* **To do**: Copy the data precisely, keeping every character.

(Collected data)

::::::::

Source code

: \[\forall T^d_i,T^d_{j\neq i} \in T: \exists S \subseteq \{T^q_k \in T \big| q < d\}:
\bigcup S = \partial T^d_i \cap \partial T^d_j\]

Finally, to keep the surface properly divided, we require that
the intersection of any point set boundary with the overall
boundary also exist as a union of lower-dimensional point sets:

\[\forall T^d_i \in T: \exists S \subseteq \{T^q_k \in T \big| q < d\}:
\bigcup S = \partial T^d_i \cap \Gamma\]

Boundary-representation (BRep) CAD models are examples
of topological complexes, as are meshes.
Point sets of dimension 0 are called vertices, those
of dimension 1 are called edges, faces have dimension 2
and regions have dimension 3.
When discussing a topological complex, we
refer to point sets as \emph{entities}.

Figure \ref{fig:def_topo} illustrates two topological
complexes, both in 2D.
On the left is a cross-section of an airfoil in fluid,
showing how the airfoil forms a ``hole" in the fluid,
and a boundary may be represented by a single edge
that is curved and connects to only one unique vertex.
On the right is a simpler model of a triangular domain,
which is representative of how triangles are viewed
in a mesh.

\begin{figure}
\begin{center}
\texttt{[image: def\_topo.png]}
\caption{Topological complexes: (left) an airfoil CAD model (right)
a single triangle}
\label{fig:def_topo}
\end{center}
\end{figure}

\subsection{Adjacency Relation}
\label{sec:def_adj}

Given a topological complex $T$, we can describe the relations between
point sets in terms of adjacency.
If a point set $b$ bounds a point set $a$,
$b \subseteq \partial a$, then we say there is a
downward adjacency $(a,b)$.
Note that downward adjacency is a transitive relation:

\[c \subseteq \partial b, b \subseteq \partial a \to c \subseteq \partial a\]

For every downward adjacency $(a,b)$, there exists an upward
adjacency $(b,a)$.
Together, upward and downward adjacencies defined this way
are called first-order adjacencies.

::::::::

* **Problem solution**:
Source code

: \[\forall T^d_i,T^d_{j\neq i} \in T: \exists S \subseteq \{T^q_k \in T \big| q < d\}:
\bigcup S = \partial T^d_i \cap \partial T^d_j\]

Finally, to keep the surface properly divided, we require that
the intersection of any point set boundary with the overall
boundary also exist as a union of lower-dimensional point sets:

\[\forall T^d_i \in T: \exists S \subseteq \{T^q_k \in T \big| q < d\}:
\bigcup S = \partial T^d_i \cap \Gamma\]

Boundary-representation (BRep) CAD models are examples
of topological complexes, as are meshes.
Point sets of dimension 0 are called vertices, those
of dimension 1 are called edges, faces have dimension 2
and regions have dimension 3.
When discussing a topological complex, we
refer to point sets as \emph{entities}.

Figure \ref{fig:def_topo} illustrates two topological
complexes, both in 2D.
On the left is a cross-section of an airfoil in fluid,
showing how the airfoil forms a ``hole" in the fluid,
and a boundary may be represented by a single edge
that is curved and connects to only one unique vertex.
On the right is a simpler model of a triangular domain,
which is representative of how triangles are viewed
in a mesh.

\begin{figure}
\begin{center}
\texttt{[image: def\_topo.png]}
\caption{Topological complexes: (left) an airfoil CAD model (right)
a single triangle}
\label{fig:def_topo}
\end{center}
\end{figure}

\subsection{Adjacency Relation}
\label{sec:def_adj}

Given a topological complex $T$, we can describe the relations between
point sets in terms of adjacency.
If a point set $b$ bounds a point set $a$,
$b \subseteq \partial a$, then we say there is a
downward adjacency $(a,b)$.
Note that downward adjacency is a transitive relation:

\[c \subseteq \partial b, b \subseteq \partial a \to c \subseteq \partial a\]

For every downward adjacency $(a,b)$, there exists an upward
adjacency $(b,a)$.
Together, upward and downward adjacencies defined this way
are called first-order adjacencies.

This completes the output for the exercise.